I was born, in 1934, into a Hindu family in India. When I was a couple of months short of my fourth birthday, I lost my sight as the result of an attack of cerebrospinal meningitis. In India, one of the poorest countries the world has ever known, the lot of the blind was to beg with a walking stick in one hand and an alms bowl in the other. Hindus consider blindness a punishment for sins committed in a previous incarnation. But my father, a doctor, tried to fight the superstition and give me an education, like his other children, so that I could become, as he used to say, a self-supporting citizen of the world. Before I turned five, he sent me to what he had heard was the country’s best school for the blind, in Bombay, 1,300 miles away from our home, in the Punjab. It proved to be, like the score or so of other such schools in the country, an orphanage cum asylum. I spent a total of three years there, sick a good part of the time, and then was returned home because the school had nothing more to teach me. For years, I had no school to go to. All along, my father was trying to get me across to the West, where the blind received a proper education, but no school there would have me, because the authorities said I was too young.
When I was 13, India gained independence, but at the expense of a partition of the country that left a million people dead and 11 million homeless. We were among the refugees who escaped from newly created Pakistan with the clothes on our backs. I feared that now I was permanently stuck in India, with no chance of getting a proper education.

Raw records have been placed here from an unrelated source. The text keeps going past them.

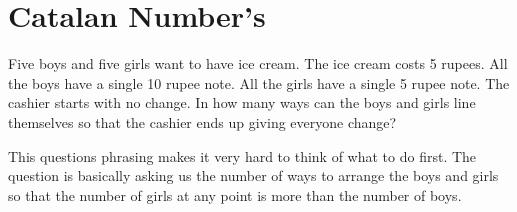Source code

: \section{Catalan Number's}
\begin{example}
    Five boys and five girls want to have ice cream. The ice cream costs 5 rupees. All the boys have a single 10 rupee note. All the girls have a single 5 rupee note. The cashier starts with no change. In how many ways can the boys and girls line themselves so that the cashier ends up giving everyone change?
\end{example}
This questions phrasing makes it very hard to think of what to do first. The question is basically asking us the number of ways to arrange the boys and girls so that the number of girls at any point is more than the number of boys.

Then I had an opportunity to study for a few months at a newly established institute for soldiers blinded in World War II. There I learned, among other things, to do touch typing, and afterward I wrote often a barrage of letters to schools for the blind in England and the United States, telling them of my plight. Still no school would have me, it seemed, the authorities now saying that my preparation was sketchy and that, in any case, my going abroad at such an early age would lead to social maladjustment. Then one school, the Arkansas School for the Blind, accepted me. My father raised the necessary money, and I flew there alone when I was 15. I was finally on the road to a formal education. In due course, with the help of many scholarships, I earned a B.A. from Pomona College, in California, a B.A. from Balliol College, Oxford, and an M.A. from Harvard. While I was still a student, I started writing for The New Yorker.
When I was 23, I published my first book, an autobiography. It was written out of a feeling that I could partly alleviate a life of deprivation by writing about it. Since the age of 26, I have been writing for my livelihood, and in 1984 my 15th book was published. Three of my books deal with blindness directly. Two others touch on the subject.